▶ **EXERCISE GOAL**:
Whenever a line in the data holds the string "esperada", copy that line.

▶ **PROVIDED ENTRIES**:
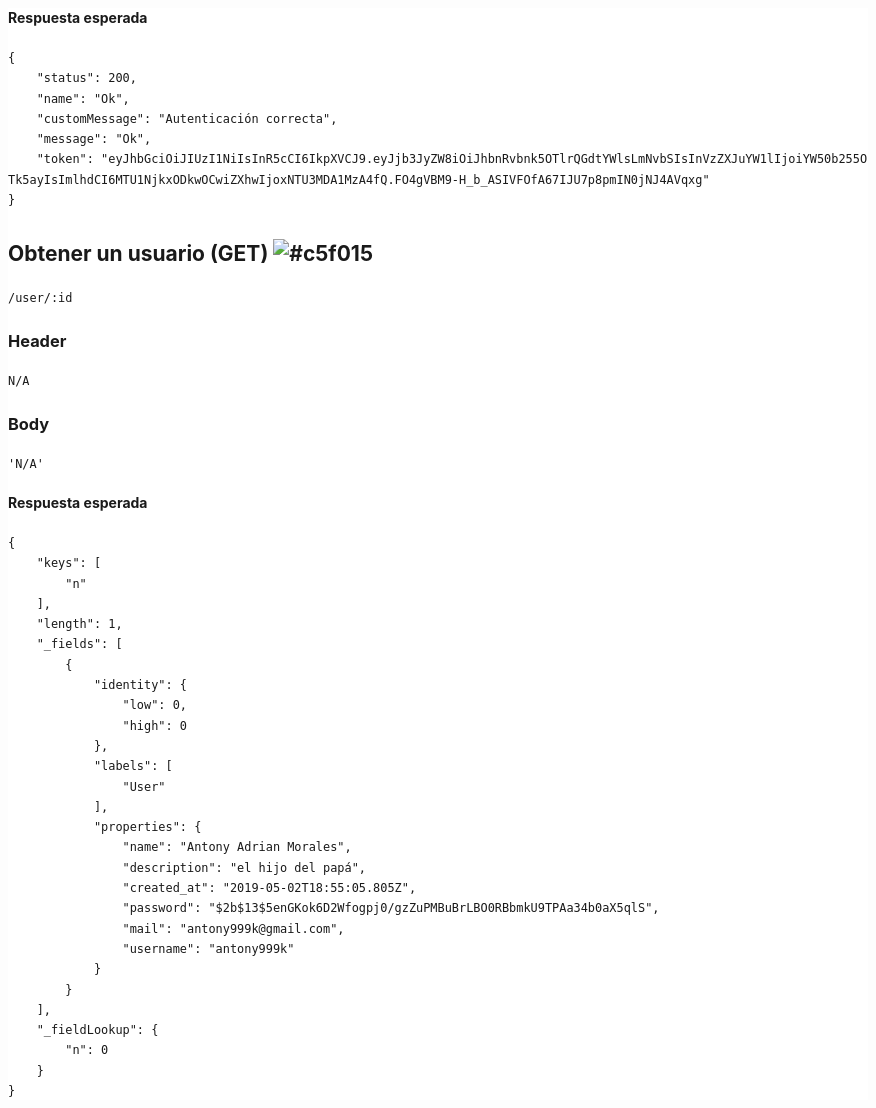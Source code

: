 #### Respuesta esperada
    {
        "status": 200,
        "name": "Ok",
        "customMessage": "Autenticación correcta",
        "message": "Ok",
        "token": "eyJhbGciOiJIUzI1NiIsInR5cCI6IkpXVCJ9.eyJjb3JyZW8iOiJhbnRvbnk5OTlrQGdtYWlsLmNvbSIsInVzZXJuYW1lIjoiYW50b255OTk5ayIsImlhdCI6MTU1NjkxODkwOCwiZXhwIjoxNTU3MDA1MzA4fQ.FO4gVBM9-H_b_ASIVFOfA67IJU7p8pmIN0jNJ4AVqxg"
    }

## Obtener un usuario (GET) ![#c5f015](https://placehold.it/15/c5f015/000000?text=+)
    /user/:id
    
### Header
    N/A
    
### Body
    'N/A'
    
#### Respuesta esperada
    {
        "keys": [
            "n"
        ],
        "length": 1,
        "_fields": [
            {
                "identity": {
                    "low": 0,
                    "high": 0
                },
                "labels": [
                    "User"
                ],
                "properties": {
                    "name": "Antony Adrian Morales",
                    "description": "el hijo del papá",
                    "created_at": "2019-05-02T18:55:05.805Z",
                    "password": "$2b$13$5enGKok6D2Wfogpj0/gzZuPMBuBrLBO0RBbmkU9TPAa34b0aX5qlS",
                    "mail": "antony999k@gmail.com",
                    "username": "antony999k"
                }
            }
        ],
        "_fieldLookup": {
            "n": 0
        }
    }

▶ **OUTPUT FOR THIS EXERCISE**:
: #### Respuesta esperada
#### Respuesta esperada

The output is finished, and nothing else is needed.